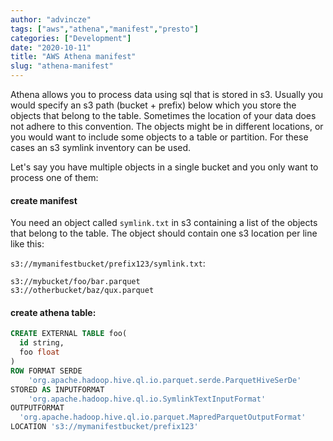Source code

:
 ```yaml
---
author: "advincze"
tags: ["aws","athena","manifest","presto"]
categories: ["Development"]
date: "2020-10-11"
title: "AWS Athena manifest"
slug: "athena-manifest"
---
```


Athena allows you to process data using sql that is stored in s3. Usually you would specify an s3 path (bucket + prefix) below which you store the objects that belong to the table. Sometimes the location of your data does not adhere to this convention.  The objects might be in different locations, or you would want to include some objects to a table or partition. For these cases an s3 symlink inventory can be used.

Let's say you have multiple objects in a single bucket and you only want to process one of them:

#### create manifest

You need an object called `symlink.txt` in s3 containing a list of the objects that belong to the table. The object should contain one s3 location per line like this:

`s3://mymanifestbucket/prefix123/symlink.txt`:

```
s3://mybucket/foo/bar.parquet
s3://otherbucket/baz/qux.parquet
```

#### create athena table:

```sql
CREATE EXTERNAL TABLE foo(
  id string,
  foo float
)
ROW FORMAT SERDE 
    'org.apache.hadoop.hive.ql.io.parquet.serde.ParquetHiveSerDe' 
STORED AS INPUTFORMAT 
    'org.apache.hadoop.hive.ql.io.SymlinkTextInputFormat'
OUTPUTFORMAT 
  'org.apache.hadoop.hive.ql.io.parquet.MapredParquetOutputFormat'
LOCATION 's3://mymanifestbucket/prefix123'
```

→ Exercise: Whenever a picture appears, leave it out, and return every record exactly.

→ Answer for this exercise:
Source code

:
 ```yaml
---
author: "advincze"
tags: ["aws","athena","manifest","presto"]
categories: ["Development"]
date: "2020-10-11"
title: "AWS Athena manifest"
slug: "athena-manifest"
---
```


Athena allows you to process data using sql that is stored in s3. Usually you would specify an s3 path (bucket + prefix) below which you store the objects that belong to the table. Sometimes the location of your data does not adhere to this convention.  The objects might be in different locations, or you would want to include some objects to a table or partition. For these cases an s3 symlink inventory can be used.

Let's say you have multiple objects in a single bucket and you only want to process one of them:

#### create manifest

You need an object called `symlink.txt` in s3 containing a list of the objects that belong to the table. The object should contain one s3 location per line like this:

`s3://mymanifestbucket/prefix123/symlink.txt`:

```
s3://mybucket/foo/bar.parquet
s3://otherbucket/baz/qux.parquet
```

#### create athena table:

```sql
CREATE EXTERNAL TABLE foo(
  id string,
  foo float
)
ROW FORMAT SERDE 
    'org.apache.hadoop.hive.ql.io.parquet.serde.ParquetHiveSerDe' 
STORED AS INPUTFORMAT 
    'org.apache.hadoop.hive.ql.io.SymlinkTextInputFormat'
OUTPUTFORMAT 
  'org.apache.hadoop.hive.ql.io.parquet.MapredParquetOutputFormat'
LOCATION 's3://mymanifestbucket/prefix123'
```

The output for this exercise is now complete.